[Data to process — start]
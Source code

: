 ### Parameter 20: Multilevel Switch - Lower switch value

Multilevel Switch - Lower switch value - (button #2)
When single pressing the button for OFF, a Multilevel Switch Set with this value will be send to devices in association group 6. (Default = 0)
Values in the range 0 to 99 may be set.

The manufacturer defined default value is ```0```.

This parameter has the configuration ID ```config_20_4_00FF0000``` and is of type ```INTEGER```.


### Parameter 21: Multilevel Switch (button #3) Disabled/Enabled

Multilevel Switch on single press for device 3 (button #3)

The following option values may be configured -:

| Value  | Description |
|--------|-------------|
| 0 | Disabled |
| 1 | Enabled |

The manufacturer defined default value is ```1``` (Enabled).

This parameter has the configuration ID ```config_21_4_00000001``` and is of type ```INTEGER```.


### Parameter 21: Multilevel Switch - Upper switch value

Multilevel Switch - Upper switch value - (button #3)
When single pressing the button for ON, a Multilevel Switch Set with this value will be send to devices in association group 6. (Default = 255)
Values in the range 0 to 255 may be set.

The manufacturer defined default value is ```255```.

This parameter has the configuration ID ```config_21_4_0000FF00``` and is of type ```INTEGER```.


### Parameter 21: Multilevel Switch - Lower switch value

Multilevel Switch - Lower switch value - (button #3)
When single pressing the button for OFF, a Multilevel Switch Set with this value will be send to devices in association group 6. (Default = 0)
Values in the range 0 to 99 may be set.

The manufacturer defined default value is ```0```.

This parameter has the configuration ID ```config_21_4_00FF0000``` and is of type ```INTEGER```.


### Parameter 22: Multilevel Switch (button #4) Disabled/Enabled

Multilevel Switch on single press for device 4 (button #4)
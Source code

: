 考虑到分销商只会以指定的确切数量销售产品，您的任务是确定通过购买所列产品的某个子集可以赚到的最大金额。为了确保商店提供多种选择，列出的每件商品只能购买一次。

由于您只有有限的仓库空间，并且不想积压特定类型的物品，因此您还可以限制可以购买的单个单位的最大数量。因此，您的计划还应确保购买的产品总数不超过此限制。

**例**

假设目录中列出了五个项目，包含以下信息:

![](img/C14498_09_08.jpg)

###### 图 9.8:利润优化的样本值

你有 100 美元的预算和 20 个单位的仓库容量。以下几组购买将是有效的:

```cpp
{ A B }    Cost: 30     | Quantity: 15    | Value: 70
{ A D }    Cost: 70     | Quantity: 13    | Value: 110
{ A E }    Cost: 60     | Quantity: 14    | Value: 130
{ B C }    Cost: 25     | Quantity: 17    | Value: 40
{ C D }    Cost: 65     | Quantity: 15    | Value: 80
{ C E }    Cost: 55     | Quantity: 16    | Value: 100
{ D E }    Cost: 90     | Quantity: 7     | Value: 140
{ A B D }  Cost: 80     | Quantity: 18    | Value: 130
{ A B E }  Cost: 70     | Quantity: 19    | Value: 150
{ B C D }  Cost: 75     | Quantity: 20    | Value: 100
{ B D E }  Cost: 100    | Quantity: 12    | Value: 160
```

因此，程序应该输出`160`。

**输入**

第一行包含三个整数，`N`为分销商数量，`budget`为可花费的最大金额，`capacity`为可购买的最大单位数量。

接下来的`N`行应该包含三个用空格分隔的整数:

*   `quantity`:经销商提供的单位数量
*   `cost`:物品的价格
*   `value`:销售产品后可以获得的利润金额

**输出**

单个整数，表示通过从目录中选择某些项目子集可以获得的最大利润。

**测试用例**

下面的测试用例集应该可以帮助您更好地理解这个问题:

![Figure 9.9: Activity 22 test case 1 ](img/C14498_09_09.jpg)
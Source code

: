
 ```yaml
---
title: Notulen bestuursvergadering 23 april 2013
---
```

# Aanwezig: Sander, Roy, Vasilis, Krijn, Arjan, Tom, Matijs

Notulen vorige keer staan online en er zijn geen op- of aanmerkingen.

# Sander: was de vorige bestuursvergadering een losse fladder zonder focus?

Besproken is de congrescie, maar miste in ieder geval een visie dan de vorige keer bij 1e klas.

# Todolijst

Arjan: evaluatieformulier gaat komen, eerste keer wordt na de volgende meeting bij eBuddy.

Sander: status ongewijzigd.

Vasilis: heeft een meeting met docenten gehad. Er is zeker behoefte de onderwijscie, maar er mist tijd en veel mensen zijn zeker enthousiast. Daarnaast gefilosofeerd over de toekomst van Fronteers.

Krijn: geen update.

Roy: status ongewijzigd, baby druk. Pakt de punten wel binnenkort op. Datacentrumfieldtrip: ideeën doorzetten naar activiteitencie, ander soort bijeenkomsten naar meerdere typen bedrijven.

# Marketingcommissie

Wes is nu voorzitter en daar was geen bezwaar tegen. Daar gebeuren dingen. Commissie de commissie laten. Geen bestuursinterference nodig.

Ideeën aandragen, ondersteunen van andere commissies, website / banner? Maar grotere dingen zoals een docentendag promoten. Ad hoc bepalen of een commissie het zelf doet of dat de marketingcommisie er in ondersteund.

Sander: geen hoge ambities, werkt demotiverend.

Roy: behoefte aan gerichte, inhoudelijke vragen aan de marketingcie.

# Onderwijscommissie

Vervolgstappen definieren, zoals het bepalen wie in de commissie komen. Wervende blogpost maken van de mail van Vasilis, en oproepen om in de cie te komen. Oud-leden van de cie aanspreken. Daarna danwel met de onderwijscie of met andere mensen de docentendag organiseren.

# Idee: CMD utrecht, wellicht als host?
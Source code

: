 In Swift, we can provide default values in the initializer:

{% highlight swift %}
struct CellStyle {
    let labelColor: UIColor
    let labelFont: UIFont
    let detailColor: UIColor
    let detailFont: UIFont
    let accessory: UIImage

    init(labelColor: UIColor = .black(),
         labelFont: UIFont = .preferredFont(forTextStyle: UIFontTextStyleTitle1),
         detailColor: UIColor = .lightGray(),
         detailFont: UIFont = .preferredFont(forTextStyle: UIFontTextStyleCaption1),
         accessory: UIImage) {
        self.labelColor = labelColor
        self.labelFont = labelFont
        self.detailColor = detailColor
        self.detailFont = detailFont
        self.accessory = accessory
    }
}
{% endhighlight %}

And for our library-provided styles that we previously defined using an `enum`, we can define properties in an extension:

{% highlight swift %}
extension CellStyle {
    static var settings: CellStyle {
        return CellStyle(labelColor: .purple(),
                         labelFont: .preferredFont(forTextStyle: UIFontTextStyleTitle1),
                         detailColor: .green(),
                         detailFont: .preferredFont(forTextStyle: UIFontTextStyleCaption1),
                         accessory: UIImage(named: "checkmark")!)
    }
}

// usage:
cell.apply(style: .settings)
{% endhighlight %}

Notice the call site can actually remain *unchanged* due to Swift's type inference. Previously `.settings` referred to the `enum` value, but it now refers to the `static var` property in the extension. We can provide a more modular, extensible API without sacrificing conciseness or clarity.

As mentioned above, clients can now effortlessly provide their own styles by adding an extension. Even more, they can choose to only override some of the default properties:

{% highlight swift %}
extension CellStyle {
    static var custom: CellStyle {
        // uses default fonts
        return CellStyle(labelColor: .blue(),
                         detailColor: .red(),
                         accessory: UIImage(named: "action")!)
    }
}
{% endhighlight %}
[Data to process — finish]
Where a line above includes "docentendag", copy that line.

**Finished exercise**
Ideeën aandragen, ondersteunen van andere commissies, website / banner? Maar grotere dingen zoals een docentendag promoten. Ad hoc bepalen of een commissie het zelf doet of dat de marketingcommisie er in ondersteund.
Vervolgstappen definieren, zoals het bepalen wie in de commissie komen. Wervende blogpost maken van de mail van Vasilis, en oproepen om in de cie te komen. Oud-leden van de cie aanspreken. Daarna danwel met de onderwijscie of met andere mensen de docentendag organiseren.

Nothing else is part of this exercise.